In this method we have several variations in the training the Naïve Bayes Classifier.
Method I: In this method of finding sentiment we used the set 5333 and 5332 positive and negative movie reviews provided by Cornell University. We used three-fourth of the data set for training and one-fourth for testing.
Method II : In this method we have used same data set but trained the classifier with most frequent 10,000 Features based on their Chi-Square Score Χ^2(t,c) =( N∗(AD−CB)^2) / [(A+C)∗(B+D)∗(A+B)∗(C+D)]

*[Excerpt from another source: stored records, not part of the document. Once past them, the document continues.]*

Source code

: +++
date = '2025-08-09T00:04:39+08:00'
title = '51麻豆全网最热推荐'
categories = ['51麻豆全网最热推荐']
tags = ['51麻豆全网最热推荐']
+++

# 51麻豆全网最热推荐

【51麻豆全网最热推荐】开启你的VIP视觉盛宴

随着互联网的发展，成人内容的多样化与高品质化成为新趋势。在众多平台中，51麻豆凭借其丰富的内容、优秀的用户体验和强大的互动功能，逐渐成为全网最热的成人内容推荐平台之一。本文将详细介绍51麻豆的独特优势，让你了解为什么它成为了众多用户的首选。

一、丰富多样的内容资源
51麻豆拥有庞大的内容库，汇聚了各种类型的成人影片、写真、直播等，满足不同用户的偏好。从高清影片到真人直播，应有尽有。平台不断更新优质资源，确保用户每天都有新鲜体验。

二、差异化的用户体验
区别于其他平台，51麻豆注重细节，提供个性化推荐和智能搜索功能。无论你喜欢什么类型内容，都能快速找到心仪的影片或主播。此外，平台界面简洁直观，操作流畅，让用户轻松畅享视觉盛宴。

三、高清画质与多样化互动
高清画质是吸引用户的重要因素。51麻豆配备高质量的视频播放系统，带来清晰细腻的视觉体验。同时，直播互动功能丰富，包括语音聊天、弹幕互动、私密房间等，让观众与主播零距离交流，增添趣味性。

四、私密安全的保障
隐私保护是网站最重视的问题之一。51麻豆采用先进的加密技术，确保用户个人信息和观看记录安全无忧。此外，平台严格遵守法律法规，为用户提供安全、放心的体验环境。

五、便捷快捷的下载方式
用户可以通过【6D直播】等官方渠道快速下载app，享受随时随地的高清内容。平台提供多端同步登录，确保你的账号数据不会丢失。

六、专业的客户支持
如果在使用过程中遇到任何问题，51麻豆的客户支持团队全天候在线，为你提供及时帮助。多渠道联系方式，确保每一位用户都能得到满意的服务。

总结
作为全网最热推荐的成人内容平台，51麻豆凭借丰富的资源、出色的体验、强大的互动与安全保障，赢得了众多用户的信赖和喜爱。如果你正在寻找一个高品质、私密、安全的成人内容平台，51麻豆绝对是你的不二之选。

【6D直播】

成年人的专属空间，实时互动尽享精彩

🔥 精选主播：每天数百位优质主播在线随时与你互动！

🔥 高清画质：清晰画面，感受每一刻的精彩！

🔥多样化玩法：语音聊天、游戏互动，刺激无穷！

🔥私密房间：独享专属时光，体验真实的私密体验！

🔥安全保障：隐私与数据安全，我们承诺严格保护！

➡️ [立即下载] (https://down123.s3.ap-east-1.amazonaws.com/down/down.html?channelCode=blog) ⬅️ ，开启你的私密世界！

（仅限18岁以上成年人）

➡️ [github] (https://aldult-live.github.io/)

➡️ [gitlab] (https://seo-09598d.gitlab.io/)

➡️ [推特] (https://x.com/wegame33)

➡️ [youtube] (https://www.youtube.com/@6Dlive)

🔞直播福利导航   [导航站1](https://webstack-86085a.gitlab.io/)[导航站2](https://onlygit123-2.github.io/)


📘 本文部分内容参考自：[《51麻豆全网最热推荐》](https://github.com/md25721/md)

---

Method III: In this we trained the classifier with 10000 features extracted from the movie reviews and tested on Twitter data collected from http://inclass.kaggle.com/c/si650winter11/data
Method IV: In this we trained and tested with the Twitter data set previously collected. We used three-fourth for training and one-fourth for testing purposes.

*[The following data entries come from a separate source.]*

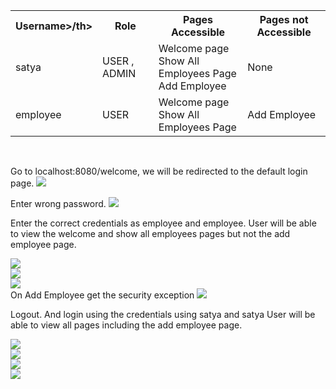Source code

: 
<table border="0">
	<tr>
		<th>Username>/th>
		<th>Role</th>
		<th>Pages Accessible</th>
		<th>Pages not Accessible</th>
	</tr>
	<tr>
		<td>satya</td>
		<td>USER , ADMIN</td>
		<td>Welcome page<br/> Show All Employees Page<br/>  Add Employee</td>
		<td> None</td>
	</tr>
	<tr>
		<td>employee</td>
		<td>USER </td>
		<td>Welcome page<br/> Show All Employees Page</td>
		<td> Add Employee</td>
	</tr>
</table>
				 

<br/>


Go to localhost:8080/welcome, we will be redirected to the default login page. 
<img src="https://www.javainuse.com/boot-35_1.jpg"/>
<br/>

Enter wrong password. 
<img src="https://www.javainuse.com/boot-35_11.jpg"/>
<br/>

Enter the correct credentials as employee and employee. User will be able to view the welcome and show all employees pages but not the add employee page. 

<img src="https://www.javainuse.com/boot-35_2.jpg"/>
<br/>
<img src="https://www.javainuse.com/boot-35_3.jpg"/>
<br/>
<img src="https://www.javainuse.com/boot-35_4.jpg"/>
<br/>
On Add Employee get the security exception 
<img src="https://www.javainuse.com/boot-35_5.jpg"/>
<br/>


Logout. And login using the credentials using satya and satya User will be able to view all pages including the add employee page. 

<img src="https://www.javainuse.com/boot-35_12.jpg"/>
<br/>

<img src="https://www.javainuse.com/boot-35_7.jpg"/>
<br/>

<img src="https://www.javainuse.com/boot-35_8.jpg"/>
<br/>

<img src="https://www.javainuse.com/boot-35_9.jpg"/>
<br/>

Method V: In this we trained classifier using mixed data set of both movie reviews and twitter data set. Nine-tenth of the data set is used for training and one-tenth is used for testing.

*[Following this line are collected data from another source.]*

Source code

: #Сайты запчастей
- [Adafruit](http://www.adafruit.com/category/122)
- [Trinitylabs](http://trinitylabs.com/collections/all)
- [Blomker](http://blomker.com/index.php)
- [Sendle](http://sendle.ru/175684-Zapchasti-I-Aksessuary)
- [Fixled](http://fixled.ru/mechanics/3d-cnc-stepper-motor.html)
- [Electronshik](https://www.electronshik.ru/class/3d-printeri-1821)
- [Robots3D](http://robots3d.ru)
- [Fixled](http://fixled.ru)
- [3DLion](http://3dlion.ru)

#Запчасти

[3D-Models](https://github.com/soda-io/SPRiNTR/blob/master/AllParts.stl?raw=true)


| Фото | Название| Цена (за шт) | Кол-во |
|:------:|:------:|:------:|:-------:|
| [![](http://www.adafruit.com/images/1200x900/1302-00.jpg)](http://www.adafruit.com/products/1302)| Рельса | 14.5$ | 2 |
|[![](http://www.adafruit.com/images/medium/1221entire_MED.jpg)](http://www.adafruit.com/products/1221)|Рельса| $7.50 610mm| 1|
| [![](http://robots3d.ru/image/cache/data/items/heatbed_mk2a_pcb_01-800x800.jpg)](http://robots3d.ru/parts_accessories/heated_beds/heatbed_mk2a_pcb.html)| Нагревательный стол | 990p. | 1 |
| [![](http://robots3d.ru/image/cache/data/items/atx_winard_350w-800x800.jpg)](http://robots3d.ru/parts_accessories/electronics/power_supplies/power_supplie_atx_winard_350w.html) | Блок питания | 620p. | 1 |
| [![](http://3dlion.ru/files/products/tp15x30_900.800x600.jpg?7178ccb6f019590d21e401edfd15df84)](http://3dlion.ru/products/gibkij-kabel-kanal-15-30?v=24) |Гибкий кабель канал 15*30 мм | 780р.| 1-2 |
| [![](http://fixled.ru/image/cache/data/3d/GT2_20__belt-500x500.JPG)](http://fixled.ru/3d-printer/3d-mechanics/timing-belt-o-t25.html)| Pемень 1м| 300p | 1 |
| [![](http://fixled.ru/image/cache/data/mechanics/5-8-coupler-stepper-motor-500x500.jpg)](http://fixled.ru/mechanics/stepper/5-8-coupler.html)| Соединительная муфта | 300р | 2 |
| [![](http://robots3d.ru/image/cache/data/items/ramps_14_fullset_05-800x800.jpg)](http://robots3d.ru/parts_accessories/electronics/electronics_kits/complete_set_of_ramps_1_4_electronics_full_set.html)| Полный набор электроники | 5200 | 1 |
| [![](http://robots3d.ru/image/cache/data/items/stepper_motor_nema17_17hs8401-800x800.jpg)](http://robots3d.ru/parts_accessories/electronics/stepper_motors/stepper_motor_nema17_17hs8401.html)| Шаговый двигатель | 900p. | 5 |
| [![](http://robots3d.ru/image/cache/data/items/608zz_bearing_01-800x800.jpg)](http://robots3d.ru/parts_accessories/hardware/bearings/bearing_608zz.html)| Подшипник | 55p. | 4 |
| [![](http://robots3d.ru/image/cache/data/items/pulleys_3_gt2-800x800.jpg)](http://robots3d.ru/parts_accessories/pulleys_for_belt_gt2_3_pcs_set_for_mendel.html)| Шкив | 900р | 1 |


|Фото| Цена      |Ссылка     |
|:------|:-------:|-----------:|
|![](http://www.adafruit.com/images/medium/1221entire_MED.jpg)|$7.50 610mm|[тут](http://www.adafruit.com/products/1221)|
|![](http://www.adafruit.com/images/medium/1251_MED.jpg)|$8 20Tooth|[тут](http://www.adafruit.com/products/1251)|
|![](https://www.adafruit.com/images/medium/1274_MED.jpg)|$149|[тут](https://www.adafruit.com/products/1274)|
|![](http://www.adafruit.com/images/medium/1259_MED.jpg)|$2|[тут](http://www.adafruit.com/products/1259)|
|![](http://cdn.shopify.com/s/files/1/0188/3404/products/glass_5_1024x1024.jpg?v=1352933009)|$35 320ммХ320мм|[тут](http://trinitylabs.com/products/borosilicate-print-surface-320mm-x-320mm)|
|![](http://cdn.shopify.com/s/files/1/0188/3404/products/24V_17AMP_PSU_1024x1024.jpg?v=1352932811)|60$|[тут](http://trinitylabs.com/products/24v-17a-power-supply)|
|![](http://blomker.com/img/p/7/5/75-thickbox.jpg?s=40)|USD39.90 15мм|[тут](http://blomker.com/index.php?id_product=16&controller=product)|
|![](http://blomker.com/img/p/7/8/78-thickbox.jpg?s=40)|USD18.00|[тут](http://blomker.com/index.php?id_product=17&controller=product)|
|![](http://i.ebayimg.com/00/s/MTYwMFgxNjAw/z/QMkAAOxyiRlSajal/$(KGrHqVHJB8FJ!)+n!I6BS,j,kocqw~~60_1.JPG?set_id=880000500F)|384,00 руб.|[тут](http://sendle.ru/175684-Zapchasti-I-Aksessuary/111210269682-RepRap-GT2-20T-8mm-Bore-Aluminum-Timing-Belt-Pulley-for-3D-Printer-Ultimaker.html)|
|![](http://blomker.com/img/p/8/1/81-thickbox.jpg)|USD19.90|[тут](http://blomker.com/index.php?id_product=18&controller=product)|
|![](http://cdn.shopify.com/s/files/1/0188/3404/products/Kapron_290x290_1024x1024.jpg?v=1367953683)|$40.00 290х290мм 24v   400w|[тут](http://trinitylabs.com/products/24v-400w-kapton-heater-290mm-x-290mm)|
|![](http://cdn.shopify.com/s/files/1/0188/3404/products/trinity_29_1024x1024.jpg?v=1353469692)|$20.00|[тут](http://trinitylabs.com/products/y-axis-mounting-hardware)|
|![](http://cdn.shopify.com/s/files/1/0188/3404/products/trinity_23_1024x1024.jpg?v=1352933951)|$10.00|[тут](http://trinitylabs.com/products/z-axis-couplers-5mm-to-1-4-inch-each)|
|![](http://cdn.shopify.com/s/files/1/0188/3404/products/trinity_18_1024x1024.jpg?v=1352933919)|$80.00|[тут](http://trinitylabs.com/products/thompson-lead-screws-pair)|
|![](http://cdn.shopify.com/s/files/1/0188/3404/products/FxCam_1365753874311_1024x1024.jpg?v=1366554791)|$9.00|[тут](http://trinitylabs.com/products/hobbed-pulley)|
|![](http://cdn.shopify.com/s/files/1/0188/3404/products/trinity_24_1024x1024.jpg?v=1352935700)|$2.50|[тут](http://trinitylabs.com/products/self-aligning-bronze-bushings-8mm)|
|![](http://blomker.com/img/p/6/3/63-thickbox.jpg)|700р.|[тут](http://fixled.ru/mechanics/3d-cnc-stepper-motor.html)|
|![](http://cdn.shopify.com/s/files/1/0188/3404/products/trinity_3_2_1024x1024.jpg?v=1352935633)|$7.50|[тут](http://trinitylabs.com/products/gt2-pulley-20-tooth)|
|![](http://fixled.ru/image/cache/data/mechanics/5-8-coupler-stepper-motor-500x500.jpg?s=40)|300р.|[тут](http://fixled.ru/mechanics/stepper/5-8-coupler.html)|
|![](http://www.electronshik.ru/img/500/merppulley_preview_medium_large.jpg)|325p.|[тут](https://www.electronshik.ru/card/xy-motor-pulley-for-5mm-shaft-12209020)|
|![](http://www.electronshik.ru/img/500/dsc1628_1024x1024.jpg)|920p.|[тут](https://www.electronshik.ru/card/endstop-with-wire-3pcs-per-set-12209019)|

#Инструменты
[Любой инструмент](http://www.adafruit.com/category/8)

Baseline model(approach-II) In this method of calculating sentiment of the tweets we used bag of positive and negative words of size 2400+ and 4000+ respectively. We extracted the opinion features from the tweet text and added +1 if the word is in positive bag of words and -1 if it is negative bag of words. Special feature: We added positive and negative emoticons as they play a major role in determining sentiment expressed by the people.